Primi anni novanta. Savino è un ragazzino alle prese con una delle fasi esistenziali più complicate: l’adolescenza. Cruciale per lui sarà un’estate particolare, segnata da incontri importanti che lo porteranno a una maggiore consapevolezza di sè.
La sua storia, raccontata ne “Il sentiero dei figli orfani”, ultimo romanzo di Giovanni Capurso, edito da Alter Ego, si sviluppa a San Fele, in un paesino lucano, dove trascorre le sue giornate in compagnia dell’amico Anguilla e nel quale vive con la sua famiglia, soprannominata “Trentadue” per via di un antenato che, nel contare le pecore, passava dal trentuno direttamente al trentatré. Il ragazzo cresce in un ambiente familiare tipico di quegli anni, in cui il dialogo tra genitori e figli spesso non era aperto come quello di oggi, con gli adolescenti costretti a trovare altrove le risposte alle loro domande sui rapporti affettivi e sulla sessualità. Savino non trova un punto di riferimento neanche nel fratello maggiore Aldo, chiuso e poco disponibile nei suoi confronti, e che riesce addirittura, anche se inconsapevolmente, a conquistare la ragazza di cui il ragazzino è infatuato.
Savino cerca di approcciarsi all’amore non senza qualche difficoltà, dovute non solo alla sua scarsa esperienza, ma anche al suo carattere pudico e timido. È Miriam, una ragazza che si mostra abbastanza disinibita e maliziosa, a catturare la sua attenzione e a fargli tremare il cuore.
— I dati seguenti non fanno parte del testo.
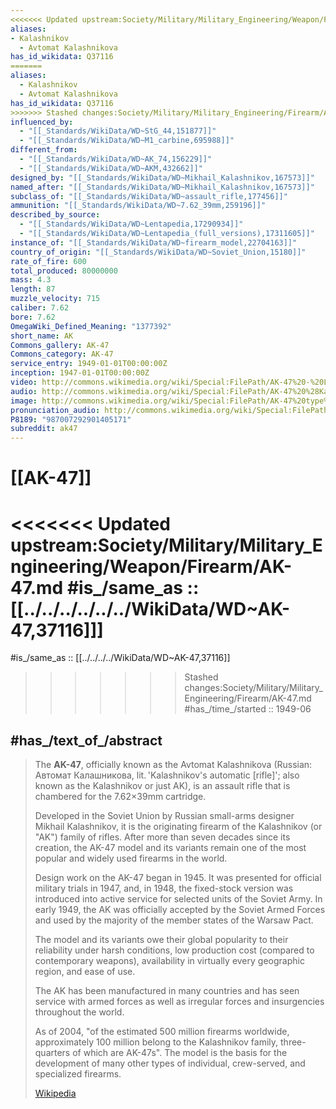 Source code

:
 ```yaml
---
<<<<<<< Updated upstream:Society/Military/Military_Engineering/Weapon/Firearm/AK-47.md
aliases:
- Kalashnikov
  - Avtomat Kalashnikova
has_id_wikidata: Q37116
=======
aliases:
  - Kalashnikov
  - Avtomat Kalashnikova
has_id_wikidata: Q37116
>>>>>>> Stashed changes:Society/Military/Military_Engineering/Firearm/AK-47.md
influenced_by:
  - "[[_Standards/WikiData/WD~StG_44,151877]]"
  - "[[_Standards/WikiData/WD~M1_carbine,695988]]"
different_from:
  - "[[_Standards/WikiData/WD~AK_74,156229]]"
  - "[[_Standards/WikiData/WD~AKM,432662]]"
designed_by: "[[_Standards/WikiData/WD~Mikhail_Kalashnikov,167573]]"
named_after: "[[_Standards/WikiData/WD~Mikhail_Kalashnikov,167573]]"
subclass_of: "[[_Standards/WikiData/WD~assault_rifle,177456]]"
ammunition: "[[_Standards/WikiData/WD~7.62_39mm,259196]]"
described_by_source:
  - "[[_Standards/WikiData/WD~Lentapedia,17290934]]"
  - "[[_Standards/WikiData/WD~Lentapedia_(full_versions),17311605]]"
instance_of: "[[_Standards/WikiData/WD~firearm_model,22704163]]"
country_of_origin: "[[_Standards/WikiData/WD~Soviet_Union,15180]]"
rate_of_fire: 600
total_produced: 80000000
mass: 4.3
length: 87
muzzle_velocity: 715
caliber: 7.62
bore: 7.62
OmegaWiki_Defined_Meaning: "1377392"
short_name: AK
Commons_gallery: AK-47
Commons_category: AK-47
service_entry: 1949-01-01T00:00:00Z
inception: 1947-01-01T00:00:00Z
video: http://commons.wikimedia.org/wiki/Special:FilePath/AK-47%20-%20Live%20Fire%20Day%202%20at%20Platinum%20Eagle.ogv
audio: http://commons.wikimedia.org/wiki/Special:FilePath/AK-47%20%28Kalasjnikov%29%2C%20drie%20schoten%20-%20SoundCloud%20-%20Beeld%20en%20Geluid.ogg
image: http://commons.wikimedia.org/wiki/Special:FilePath/AK-47%20type%20II%20noBG.png
pronunciation_audio: http://commons.wikimedia.org/wiki/Special:FilePath/De-Kalaschnikow.ogg
P8189: "987007292901405171"
subreddit: ak47
---
```


# [[AK-47]] 

<<<<<<< Updated upstream:Society/Military/Military_Engineering/Weapon/Firearm/AK-47.md
#is_/same_as ::[[../../../../../../WikiData/WD~AK-47,37116]]] 
=======
#is_/same_as :: [[../../../../WikiData/WD~AK-47,37116]] 
>>>>>>> Stashed changes:Society/Military/Military_Engineering/Firearm/AK-47.md
#has_/time_/started :: 1949-06 

## #has_/text_of_/abstract 

> The **AK-47**, officially known as the Avtomat Kalashnikova (Russian: Автомат Калашникова, 
> lit. 'Kalashnikov's automatic [rifle]'; also known as the Kalashnikov or just AK), 
> is an assault rifle that is chambered for the 7.62×39mm cartridge. 
> 
> Developed in the Soviet Union by Russian small-arms designer Mikhail Kalashnikov, 
> it is the originating firearm of the Kalashnikov (or "AK") family of rifles. 
> After more than seven decades since its creation, the AK-47 model and its variants remain one of the most popular and widely used firearms in the world.
>
> Design work on the AK-47 began in 1945. It was presented for official military trials in 1947, and, in 1948, the fixed-stock version was introduced into active service for selected units of the Soviet Army. 
> In early 1949, the AK was officially accepted by the Soviet Armed Forces 
> and used by the majority of the member states of the Warsaw Pact.
>
> The model and its variants owe their global popularity to their reliability under harsh conditions, 
> low production cost (compared to contemporary weapons), 
> availability in virtually every geographic region, and ease of use. 
> 
> The AK has been manufactured in many countries and has seen service with armed forces 
> as well as irregular forces and insurgencies throughout the world. 
> 
> As of 2004, "of the estimated 500 million firearms worldwide, 
> approximately 100 million belong to the Kalashnikov family, three-quarters of which are AK-47s". 
> The model is the basis for the development of many other types of individual, 
> crew-served, and specialized firearms.
>
> [Wikipedia](https://en.wikipedia.org/wiki/AK-47)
Un apparente punto di riferimento, invece, sembra trovarlo in Adamo, un uomo che vive solitario, dal passato misterioso, che seppur con qualche remora momentanea, riesce a instaurare con Savino un rapporto confidenziale, permettendo al ragazzo di confrontarsi con una persona adulta su diversi temi, compreso quello religioso.
I colpi di scena non mancano in questo romanzo di formazione narrato con stile da Giovanni Capurso e che riporta il lettore indietro nel tempo, attraverso i ricordi del protagonista, il quale, nel prologo, da adulto si ritrova a rinvangare un passato significativo, anche se ormai remoto. Nel raccontare le vicende del giovane Savino, intento a interpretare i segnali ormai impellenti del suo affacciarsi alla maturità, Capurso si pone lo scopo di porre in rilievo l’assetto sociale lucano, contraddistinto dall’arretratezza della Basilicata, a cui non mancano le risorse per svilupparsi, ma che stenta a mettere in pratica azioni capaci di sfruttarle al meglio. Gli usi e i costumi della civiltà contadina del luogo vengono delineati con chiarezza, senza tralasciare nessun aspetto, neanche quello gastronomico e linguistico, con termini dialettali che rendono la storia ancora più viva e autentica.
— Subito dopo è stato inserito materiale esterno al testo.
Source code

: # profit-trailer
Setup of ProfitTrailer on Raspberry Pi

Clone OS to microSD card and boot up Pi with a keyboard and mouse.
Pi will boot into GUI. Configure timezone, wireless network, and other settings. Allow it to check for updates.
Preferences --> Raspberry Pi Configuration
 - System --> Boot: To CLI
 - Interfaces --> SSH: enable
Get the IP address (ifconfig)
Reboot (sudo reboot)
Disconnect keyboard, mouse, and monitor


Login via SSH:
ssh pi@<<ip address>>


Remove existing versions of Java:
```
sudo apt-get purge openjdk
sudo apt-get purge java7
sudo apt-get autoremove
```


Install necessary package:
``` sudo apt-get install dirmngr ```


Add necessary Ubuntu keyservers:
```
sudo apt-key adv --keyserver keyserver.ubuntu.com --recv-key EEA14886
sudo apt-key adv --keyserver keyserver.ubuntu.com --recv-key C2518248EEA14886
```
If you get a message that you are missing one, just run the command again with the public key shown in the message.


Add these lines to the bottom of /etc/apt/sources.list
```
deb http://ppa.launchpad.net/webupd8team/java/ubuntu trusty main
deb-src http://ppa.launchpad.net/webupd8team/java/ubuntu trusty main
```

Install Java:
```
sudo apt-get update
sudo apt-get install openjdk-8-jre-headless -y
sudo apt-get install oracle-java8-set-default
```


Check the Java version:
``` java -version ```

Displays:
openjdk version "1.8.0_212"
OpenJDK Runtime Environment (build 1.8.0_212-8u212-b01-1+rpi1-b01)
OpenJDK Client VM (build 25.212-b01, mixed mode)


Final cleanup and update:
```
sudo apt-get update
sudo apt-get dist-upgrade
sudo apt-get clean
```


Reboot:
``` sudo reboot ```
Ed è triste constatare una verità che ancora oggi pare attuale: la Basilicata è una terra che lascia i suoi figli “orfani”, privati quotidianamente delle loro origini, della loro storia, dei loro affetti, costretti a cercare altrove un’altra “madre” che sappia accoglierli e donare loro un futuro migliore. Rimane comunque un legame tra questi figli e le loro radici, come quello che in qualche modo riemerge nel finale della storia di Savino che sarà chiamato a ripercorre la sua adolescenza e i momenti di quell’estate ancora viva nella sua mente.